Jeanne Labrune (“Tomorrow’s Another Day”) reunites with her co-writer-actor Richard Debuisne. Debuisne plays psychiatrist Pierre Cassagne, who recommends Anne’s’ services to recently separated Xavier.
Like their previous film, the dramatic arc is shaky and the dialogue sparkles (although subtitles fail to capture the wit.) The tack they take is to compare the 50-minute hour and the call girl’s work: two professions aimed at a one on one service. Each professional, like Fonda’s remote Call girl in “Klute.” dispassionately turn their tricks, scorn their clients and fill their own pockets or rather add to their collections of serious antiques. Not a deep observation or a new one.
Xavier expects Anne to plug the holes in his emotional life and vice versa. Were the writers bolder, we might have reached Mamet, or better, Pinter territory but that’s not to be. There are flourishes reminiscent of Kubrick’s “Eyes Wide Shut” and even Bunuel, without the underlying philosophical structure. But hats off for trying.
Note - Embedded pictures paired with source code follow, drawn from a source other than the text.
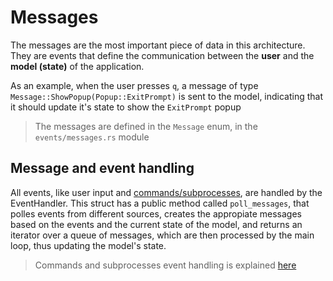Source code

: # Messages
The messages are the most important piece of data in this architecture. They are
events that define the communication between the **user** and the **model
(state)** of the application.

As an example, when the user presses `q`, a message of type
`Message::ShowPopup(Popup::ExitPrompt)` is sent to the model, indicating that
it should update it's state to show the `ExitPrompt` popup

> The messages are defined in the `Message` enum, in the `events/messages.rs`
module

## Message and event handling
All events, like user input and [commands/subprocesses](./commands.md), are
handled by the EventHandler. This struct has a public method called `poll_messages`,
that polles events from different sources, creates the appropiate messages based
on the events and the current state of the model, and returns an iterator over
a queue of messages, which are then processed by the main loop, thus updating
the model's state.

> Commands and subprocesses event handling is explained [here](./commands.md#task-event-handling)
As in the team’s earlier “C’est le bouquet!”(Special Delivery), in which a bouquet travels from one character to another, an object (In this case an antique) passes from hand to hand casing narrative ripples. Labrune was the scriptwriter for Roland Joffee’s splendid “Vatel”. If only this script was as much fun.
Frosty Anne, in plain clothes, meets recommended prospective clients to pitch her fees and services. From them on she roll-plays in heavy costumes; a 50’s housewife, a submissive, a dominatrix and a schoolgirl right out of Japanese Manga.
Unfortunately the script gives the brilliant Huppert (whose liberated perfs in films like Losey’s “La Truite” (The Trout), Chabrol’s “Une affaire de femmes” (Story of Women) and Michael Haneke’s “The Piano Teacher”, set the bar for nuanced transgressive female characters) no depths to play with. She still conquers.
Sabila Moussadek is strong as Anne’s younger colleague and sometimes squeeze Juliette. Costume designer Claire Fraisse’s clever cosplay is one of the film’s charms.